Dernière mise à jour : 13 juil. 2019

par Yanik Comeau (ZoneCulture/Comunik Média)


En 2003, Martin Faucher créait Du vent dans les dents d’Emmanuel Jimenez au Théâtre d’aujourd’hui. Quinze ans plus tard, sur la même scène, on a droit à une nouvelle création de cette auteure dont l’écriture fine et ronde est séduisante et puissante à la fois. Avec Centre d’achats, on est happé par l’héritage des tragédiens grecs et, par la bande, l’œuvre de Michel Tremblay.

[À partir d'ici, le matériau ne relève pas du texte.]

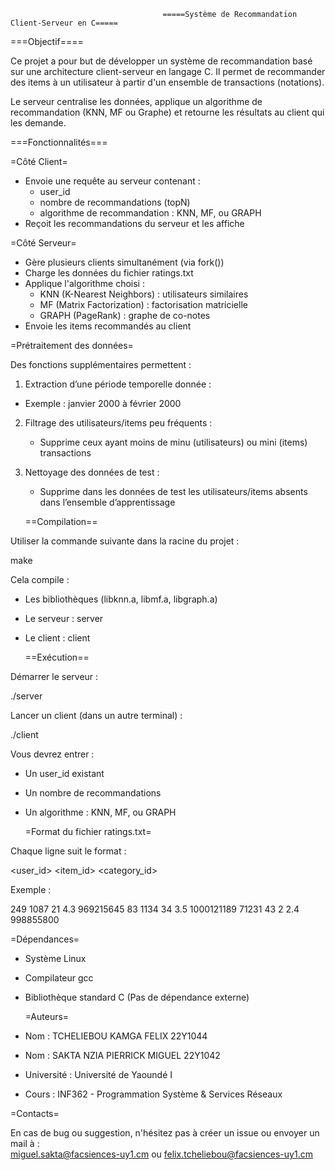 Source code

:                                       =====Système de Recommandation Client-Serveur en C=====

 ===Objectif====

Ce projet a pour but de développer un système de recommandation basé sur une architecture client-serveur en langage C. Il permet de recommander des items à un utilisateur à partir d'un ensemble de transactions (notations).

Le serveur centralise les données, applique un algorithme de recommandation (KNN, MF ou Graphe) et retourne les résultats au client qui les demande.

 

 ===Fonctionnalités===

  =Côté Client=

- Envoie une requête au serveur contenant :
  - user_id
  - nombre de recommandations (topN)
  - algorithme de recommandation : KNN, MF, ou GRAPH
- Reçoit les recommandations du serveur et les affiche

 =Côté Serveur=

- Gère plusieurs clients simultanément (via fork())
- Charge les données du fichier ratings.txt
- Applique l'algorithme choisi :
  - KNN (K-Nearest Neighbors) : utilisateurs similaires
  - MF (Matrix Factorization) : factorisation matricielle
  - GRAPH (PageRank) : graphe de co-notes
- Envoie les items recommandés au client

 =Prétraitement des données=

Des fonctions supplémentaires permettent :

1.  Extraction d’une période temporelle donnée :
   - Exemple : janvier 2000 à février 2000

2. Filtrage des utilisateurs/items peu fréquents :
   - Supprime ceux ayant moins de minu (utilisateurs) ou mini (items) transactions

3. Nettoyage des données de test :
   - Supprime dans les données de test les utilisateurs/items absents dans l’ensemble d’apprentissage

   ==Compilation==

Utiliser la commande suivante dans la racine du projet :

make

Cela compile :
- Les bibliothèques (libknn.a, libmf.a, libgraph.a)
- Le serveur : server
- Le client : client

  ==Exécution==

Démarrer le serveur :

./server

Lancer un client (dans un autre terminal) :

./client

Vous devrez entrer :
- Un user_id existant
- Un nombre de recommandations
- Un algorithme : KNN, MF, ou GRAPH

  =Format du fichier ratings.txt=

Chaque ligne suit le format :

<user_id> <item_id> <category_id> <rating> <timestamp>

Exemple :

249 1087 21 4.3 969215645
83 1134 34 3.5 1000121189
71231 43 2 2.4 998855800

  =Dépendances=

- Système Linux
- Compilateur gcc
- Bibliothèque standard C (Pas de dépendance externe)

  =Auteurs=
  
- Nom : TCHELIEBOU KAMGA FELIX         22Y1044
- Nom : SAKTA NZIA PIERRICK MIGUEL     22Y1042
- Université : Université de Yaoundé I
- Cours : INF362 - Programmation Système & Services Réseaux

 =Contacts=

En cas de bug ou suggestion, n'hésitez pas à créer un issue ou envoyer un mail à :  
 miguel.sakta@facsiences-uy1.cm ou felix.tcheliebou@facsiences-uy1.cm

C’est qu’au niveau de la forme, Centre d’achats commence par un brillant monologue énumération à sept comédiennes qui rappelle les commandes de diner de Françoise Durocher Waitress. Plus tard, on aura droit à une ode à la consommation, à sa Mecque le centre commercial qui offre des effluves de l’Ode au Bingo des Belles-Sœurs. Cette salle d’essayage vitrée aux allures de confessionnal sera le lieu de monologues qui nous donneront une incursion dans la psyché de certains personnages comme ceux de Marie-Ange Brouillette, Lisette de Courval, Rose Ouimet… Et la finale nous rappellera la splendide ouverture de Sainte-Carmen de la Main.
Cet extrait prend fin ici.